Красавица с зеленоватой бледностью все еще не отводит взгляда от Магдалины, лицо нищего все еще подергивается, его тело охвачено дрожью, и от этой дрожи позвякивают монеты у него в кармане. Мальчики с клюшками, должно быть, знают нищего, умеют читать подрагивание его лица и тихое бормотание; один из них лезет к нищему в карман, на грязной мальчишеской ладони оказываются четыре монетки — два пенни, один шестипенсовик и один трехпенсовик. Одно пенни и трехпенсовик остаются на ладони мальчика, остальные со звоном падают в церковную кружку. Вот где проходят границы математики, психологии, экономики — границы всех более или менее точных наук, — они накладываются одна на другую в эпилептическом подергивании лица: основа слишком ненадежная, чтобы на нее можно было положиться. Но все еще живет в моем сердце холод, унесенный с могилы Свифта: чистота, безлюдье, мраморные статуи, полковые знамена и женщина, которая наводила чистоту там, где и без того уже достаточно чисто. Прекрасен был собор святого Патрика, уродлива эта церковь, но в ней молятся, и на скамьях я нашел то, что находил на многих церковных скамьях Ирландии, — маленькие эмалированные таблички с призывом молиться. «Помолись за душу Майкла О'Нила, скончавшегося 17.1.1933 в возрасте 60 лет». «Помолись за душу Мэри Киген, скончавшейся 9 мая 1945 годи в возрасте восемнадцати лет». Какое благочестивое и ловкое принуждение: мертвые оживают, даты их смерти связываются в представлении того, кто прочтет табличку, с его собственными переживаниями в тот день, в тот месяц, в тот год. Гитлер с подергивающимся лицом ждал прихода к власти, когда здесь умер шестидесятилетий Майкл О'Нил; когда Германия капитулировала, здесь умерла восемнадцатилетняя Мэри Киген. «Помолись, — прочел я, — за душу Кевина Кессиди, скончавшегося 20.12.1930 в возрасте тринадцати лет», — и меня словно ударило электрическим током, ибо в декабре 1930 года мне самому было тринадцать лет: в большой темной квартире богатого доходного дома — так их еще называли в 1908 году, в южной части Кёльна, я сидел с рождественским табелем в руках: начались каникулы, и сквозь прореху в коричневой шторе я глядел на заснеженную улицу.
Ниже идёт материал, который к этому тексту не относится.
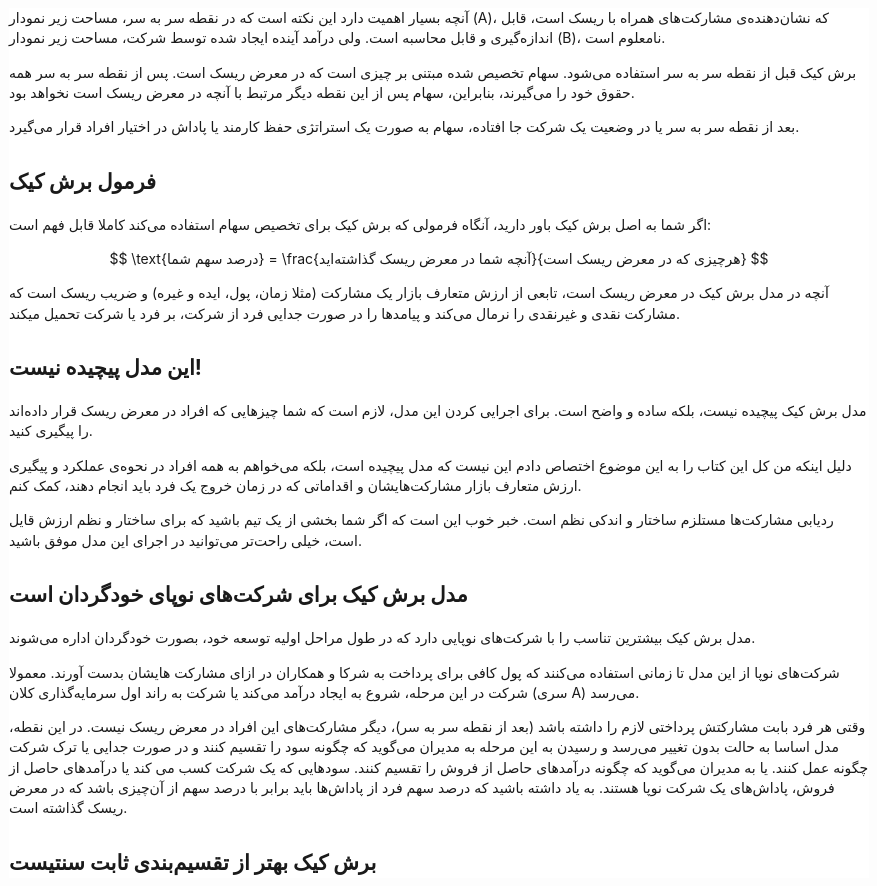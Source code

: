 آنچه بسیار اهمیت دارد این نکته است که در نقطه سر به سر، مساحت زیر نمودار (A)، که نشان‌دهنده‌ی مشارکت‌های همراه با ریسک است، قابل اندازه‌گیری و قابل محاسبه است. ولی درآمد آینده ایجاد شده توسط شرکت، مساحت زیر نمودار (B)، نامعلوم است.

برش کیک قبل از نقطه سر به سر استفاده می‌شود. سهام تخصیص شده مبتنی بر چیزی است که در معرض ریسک است. پس از نقطه سر به سر همه حقوق خود را می‌گیرند، بنابراین، سهام پس از این نقطه دیگر مرتبط با آنچه در معرض ریسک است نخواهد بود.

بعد از نقطه سر به سر یا در وضعیت یک شرکت جا افتاده، سهام به صورت یک استراتژی حفظ کارمند یا پاداش در اختیار افراد قرار می‌گیرد.

## فرمول برش کیک

اگر شما به اصل برش کیک باور دارید، آنگاه فرمولی که برش کیک برای تخصیص سهام استفاده می‌کند کاملا قابل فهم است:

$$
\text{درصد سهم شما} = \frac{آنچه شما در معرض ریسک گذاشته‌اید}{هرچیزی که در معرض ریسک است}
$$

آنچه در مدل برش کیک در معرض ریسک است، تابعی از ارزش متعارف بازار یک مشارکت (مثلا زمان، پول، ایده و غیره) و ضریب ریسک است که مشارکت نقدی و غیرنقدی را نرمال می‌کند و پیامدها را در صورت جدایی فرد از شرکت، بر فرد یا شرکت تحمیل میکند.

## این مدل پیچیده نیست!

مدل برش کیک پیچیده نیست، بلکه ساده و واضح است. برای اجرایی کردن این مدل، لازم است که شما چیزهایی که افراد در معرض ریسک قرار داده‌اند را پیگیری کنید.

دلیل اینکه من کل این کتاب را به این موضوع اختصاص دادم این نیست که مدل پیچیده است، بلکه می‌خواهم به همه افراد در نحوه‌ی عملکرد و پیگیری ارزش متعارف بازار مشارکت‌هایشان و اقداماتی که در زمان خروج یک فرد باید انجام دهند، کمک کنم.

ردیابی مشارکت‌ها مستلزم ساختار و اندکی نظم است. خبر خوب این است که اگر شما بخشی از یک تیم باشید که برای ساختار و نظم ارزش قایل است، خیلی راحت‌تر می‌توانید در اجرای این مدل موفق باشید.

## مدل برش کیک برای شرکت‌های نوپای خودگردان است

مدل برش کیک بیشترین تناسب را با شرکت‌های نوپایی دارد که در طول مراحل اولیه توسعه خود، بصورت خودگردان اداره می‌شوند.

شرکت‌های نوپا از این مدل تا زمانی استفاده می‌کنند که پول کافی برای پرداخت به شرکا و همکاران در ازای مشارکت هایشان بدست آورند. معمولا شرکت در این مرحله، شروع به ایجاد درآمد می‌کند یا شرکت به راند اول سرمایه‌گذاری کلان (سری‌ A) می‌رسد.

وقتی هر فرد بابت مشارکتش پرداختی لازم را داشته باشد (بعد از نقطه سر به سر)، دیگر مشارکت‌های این افراد در معرض ریسک نیست. در این نقطه، مدل اساسا به حالت بدون تغییر می‌رسد و رسیدن به این مرحله به مدیران می‌گوید که چگونه سود را تقسیم کنند و در صورت جدایی یا ترک شرکت چگونه عمل کنند. یا به مدیران می‌گوید که چگونه درآمدهای حاصل از فروش را تقسیم کنند. سودهایی که یک شرکت کسب می کند یا درآمدهای حاصل از فروش، پاداش‌های یک شرکت نوپا هستند. به یاد داشته باشید که درصد سهم فرد از پاداش‌ها باید برابر با درصد سهم از آن‌چیزی باشد که در معرض ریسک گذاشته است.

## برش کیک بهتر از تقسیم‌بندی ثابت سنتیست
Улица казалась красноватой, словно ее вымазали ненастоящей, бутафорской кровью: красны были сугробы, красно небо над городом, даже скрежет трамвая на кругу — и тот казался мне красным. Но когда я выглядывал в щель между шторами, я видел не так, как было на самом деле: тронутые коричневым края снежных холмиков, черный асфальт, у трамвая цвет давно не чищенных зубов, а когда трамвай разворачивался на кругу, скрежет его представлялся мне светло-зеленым — ядовитая зелень окропляла голые ветви деревьев.
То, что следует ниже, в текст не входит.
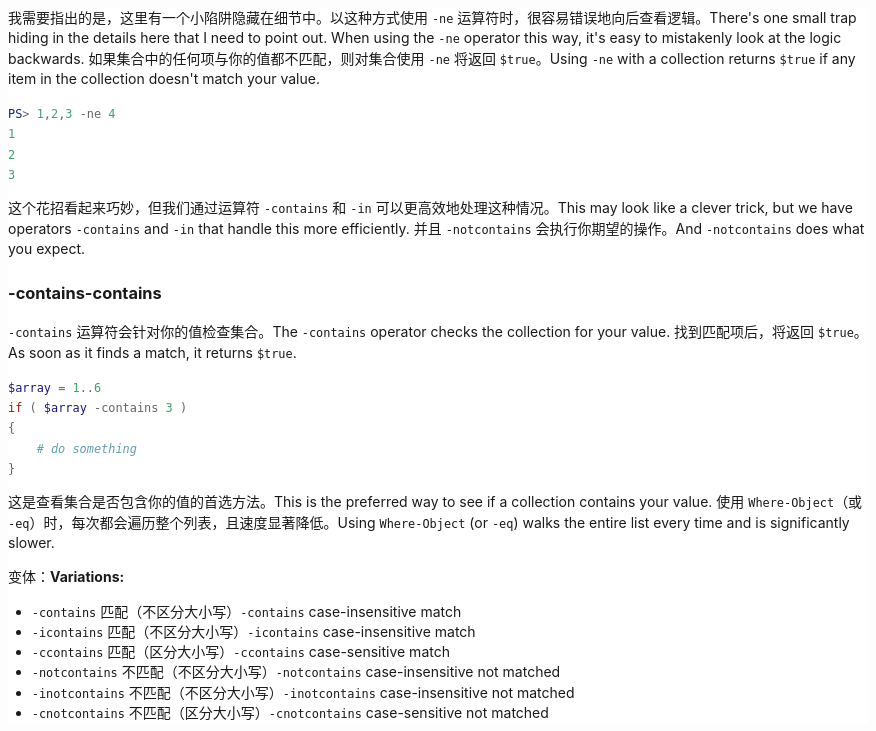 <span data-ttu-id="235c4-211">我需要指出的是，这里有一个小陷阱隐藏在细节中。以这种方式使用 `-ne` 运算符时，很容易错误地向后查看逻辑。</span><span class="sxs-lookup"><span data-stu-id="235c4-211">There's one small trap hiding in the details here that I need to point out. When using the `-ne` operator this way, it's easy to mistakenly look at the logic backwards.</span></span> <span data-ttu-id="235c4-212">如果集合中的任何项与你的值都不匹配，则对集合使用 `-ne` 将返回 `$true`。</span><span class="sxs-lookup"><span data-stu-id="235c4-212">Using `-ne` with a collection returns `$true` if any item in the collection doesn't match your value.</span></span>

```powershell
PS> 1,2,3 -ne 4
1
2
3
```

<span data-ttu-id="235c4-213">这个花招看起来巧妙，但我们通过运算符 `-contains` 和 `-in` 可以更高效地处理这种情况。</span><span class="sxs-lookup"><span data-stu-id="235c4-213">This may look like a clever trick, but we have operators `-contains` and `-in` that handle this more efficiently.</span></span> <span data-ttu-id="235c4-214">并且 `-notcontains` 会执行你期望的操作。</span><span class="sxs-lookup"><span data-stu-id="235c4-214">And `-notcontains` does what you expect.</span></span>

### <a name="-contains"></a><span data-ttu-id="235c4-215">-contains</span><span class="sxs-lookup"><span data-stu-id="235c4-215">-contains</span></span>

<span data-ttu-id="235c4-216">`-contains` 运算符会针对你的值检查集合。</span><span class="sxs-lookup"><span data-stu-id="235c4-216">The `-contains` operator checks the collection for your value.</span></span> <span data-ttu-id="235c4-217">找到匹配项后，将返回 `$true`。</span><span class="sxs-lookup"><span data-stu-id="235c4-217">As soon as it finds a match, it returns `$true`.</span></span>

```powershell
$array = 1..6
if ( $array -contains 3 )
{
    # do something
}
```

<span data-ttu-id="235c4-218">这是查看集合是否包含你的值的首选方法。</span><span class="sxs-lookup"><span data-stu-id="235c4-218">This is the preferred way to see if a collection contains your value.</span></span> <span data-ttu-id="235c4-219">使用 `Where-Object`（或 `-eq`）时，每次都会遍历整个列表，且速度显著降低。</span><span class="sxs-lookup"><span data-stu-id="235c4-219">Using `Where-Object` (or `-eq`) walks the entire list every time and is significantly slower.</span></span>

<span data-ttu-id="235c4-220">变体：</span><span class="sxs-lookup"><span data-stu-id="235c4-220">**Variations:**</span></span>

- <span data-ttu-id="235c4-221">`-contains` 匹配（不区分大小写）</span><span class="sxs-lookup"><span data-stu-id="235c4-221">`-contains` case-insensitive match</span></span>
- <span data-ttu-id="235c4-222">`-icontains` 匹配（不区分大小写）</span><span class="sxs-lookup"><span data-stu-id="235c4-222">`-icontains` case-insensitive match</span></span>
- <span data-ttu-id="235c4-223">`-ccontains` 匹配（区分大小写）</span><span class="sxs-lookup"><span data-stu-id="235c4-223">`-ccontains` case-sensitive match</span></span>
- <span data-ttu-id="235c4-224">`-notcontains` 不匹配（不区分大小写）</span><span class="sxs-lookup"><span data-stu-id="235c4-224">`-notcontains` case-insensitive not matched</span></span>
- <span data-ttu-id="235c4-225">`-inotcontains` 不匹配（不区分大小写）</span><span class="sxs-lookup"><span data-stu-id="235c4-225">`-inotcontains` case-insensitive not matched</span></span>
- <span data-ttu-id="235c4-226">`-cnotcontains` 不匹配（区分大小写）</span><span class="sxs-lookup"><span data-stu-id="235c4-226">`-cnotcontains` case-sensitive not matched</span></span>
Итак, в этот день в Дублине умер тринадцатилетний Кевин Кессиди, мой ровесник; здесь устанавливали катафалк, с хоров неслись звуки «Dies irae, dies illa»[27], перепуганные одноклассники Кевина заполняли скамьи: ладан, жар от свечей, серебряные кисти на черном покрове, — а я в это время спрятал табель и достал из сарая санки, чтобы идти кататься. Я получил четверку по латыни, а гроб Кевина опустили в могилу.
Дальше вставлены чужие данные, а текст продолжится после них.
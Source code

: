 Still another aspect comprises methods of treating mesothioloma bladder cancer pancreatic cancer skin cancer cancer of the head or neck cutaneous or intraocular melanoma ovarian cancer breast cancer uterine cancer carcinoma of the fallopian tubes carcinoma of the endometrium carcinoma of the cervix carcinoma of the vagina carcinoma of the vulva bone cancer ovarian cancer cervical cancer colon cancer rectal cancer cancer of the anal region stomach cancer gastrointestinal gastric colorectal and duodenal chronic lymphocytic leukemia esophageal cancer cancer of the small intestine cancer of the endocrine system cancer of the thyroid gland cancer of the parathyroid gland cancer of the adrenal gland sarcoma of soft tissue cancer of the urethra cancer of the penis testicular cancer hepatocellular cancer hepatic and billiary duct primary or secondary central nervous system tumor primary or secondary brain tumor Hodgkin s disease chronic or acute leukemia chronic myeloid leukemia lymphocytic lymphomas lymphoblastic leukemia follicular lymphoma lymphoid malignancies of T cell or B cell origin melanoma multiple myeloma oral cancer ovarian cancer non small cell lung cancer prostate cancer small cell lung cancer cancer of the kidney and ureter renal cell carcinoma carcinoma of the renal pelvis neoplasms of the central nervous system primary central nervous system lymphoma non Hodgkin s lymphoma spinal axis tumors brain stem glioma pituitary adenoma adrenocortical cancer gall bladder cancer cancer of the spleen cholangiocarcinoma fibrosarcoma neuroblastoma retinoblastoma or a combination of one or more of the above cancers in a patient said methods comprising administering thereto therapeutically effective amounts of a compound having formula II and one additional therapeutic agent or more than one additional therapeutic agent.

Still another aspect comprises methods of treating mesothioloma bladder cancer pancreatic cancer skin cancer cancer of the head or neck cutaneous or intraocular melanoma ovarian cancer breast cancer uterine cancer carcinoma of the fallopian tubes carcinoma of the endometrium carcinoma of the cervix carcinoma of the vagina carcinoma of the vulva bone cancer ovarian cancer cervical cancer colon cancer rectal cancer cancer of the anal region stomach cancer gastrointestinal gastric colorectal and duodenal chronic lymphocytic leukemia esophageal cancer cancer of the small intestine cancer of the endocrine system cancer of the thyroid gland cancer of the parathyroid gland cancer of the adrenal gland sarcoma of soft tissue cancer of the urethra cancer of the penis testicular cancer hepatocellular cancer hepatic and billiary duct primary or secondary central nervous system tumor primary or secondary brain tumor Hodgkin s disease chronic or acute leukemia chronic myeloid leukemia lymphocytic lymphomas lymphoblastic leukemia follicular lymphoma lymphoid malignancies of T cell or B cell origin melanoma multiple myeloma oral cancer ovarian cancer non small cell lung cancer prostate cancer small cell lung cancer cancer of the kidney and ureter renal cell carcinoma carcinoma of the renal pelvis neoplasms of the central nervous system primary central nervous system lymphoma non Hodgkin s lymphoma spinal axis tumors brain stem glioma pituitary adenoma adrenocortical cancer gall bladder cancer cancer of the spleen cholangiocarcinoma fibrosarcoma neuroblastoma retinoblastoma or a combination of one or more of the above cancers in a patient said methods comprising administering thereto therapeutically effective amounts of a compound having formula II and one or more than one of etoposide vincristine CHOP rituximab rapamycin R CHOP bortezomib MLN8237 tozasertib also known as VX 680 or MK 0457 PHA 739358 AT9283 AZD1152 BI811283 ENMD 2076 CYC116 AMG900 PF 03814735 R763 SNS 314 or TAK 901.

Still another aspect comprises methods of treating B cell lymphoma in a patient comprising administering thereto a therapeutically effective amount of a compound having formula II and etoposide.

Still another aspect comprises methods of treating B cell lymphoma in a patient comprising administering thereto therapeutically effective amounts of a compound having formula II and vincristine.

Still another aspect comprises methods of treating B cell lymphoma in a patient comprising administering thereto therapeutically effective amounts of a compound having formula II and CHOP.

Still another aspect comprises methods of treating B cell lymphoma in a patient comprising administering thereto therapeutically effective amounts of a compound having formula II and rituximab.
Потом, когда я покинул церковь и пошел по улице, рядом со мной неотступно шел Кевин Кессиди: я видел его живым, одного со мной возраста, а себя я увидел на несколько минут тридцатисемилетним Кевином Кессиди — он был отцом троих детей, жил в трущобах за собором святого Патрика, виски было горьким, холодным и дорогим, могила Свифта осыпала его ледяными стрелами, зеленоватая бледность была на лице у его темноволосой жены, и долги у него были, и маленький домик, каких великое множество в Лондоне и тысячи в Дублине: скромный, двухэтажный, бедный, мещанский, затхлый, безотрадный — сказал бы о нем неисправимый эстет (не увлекайся, эстет: в одном из таких домов родился Джеймс Джойс, в другом — Шон О Кейси).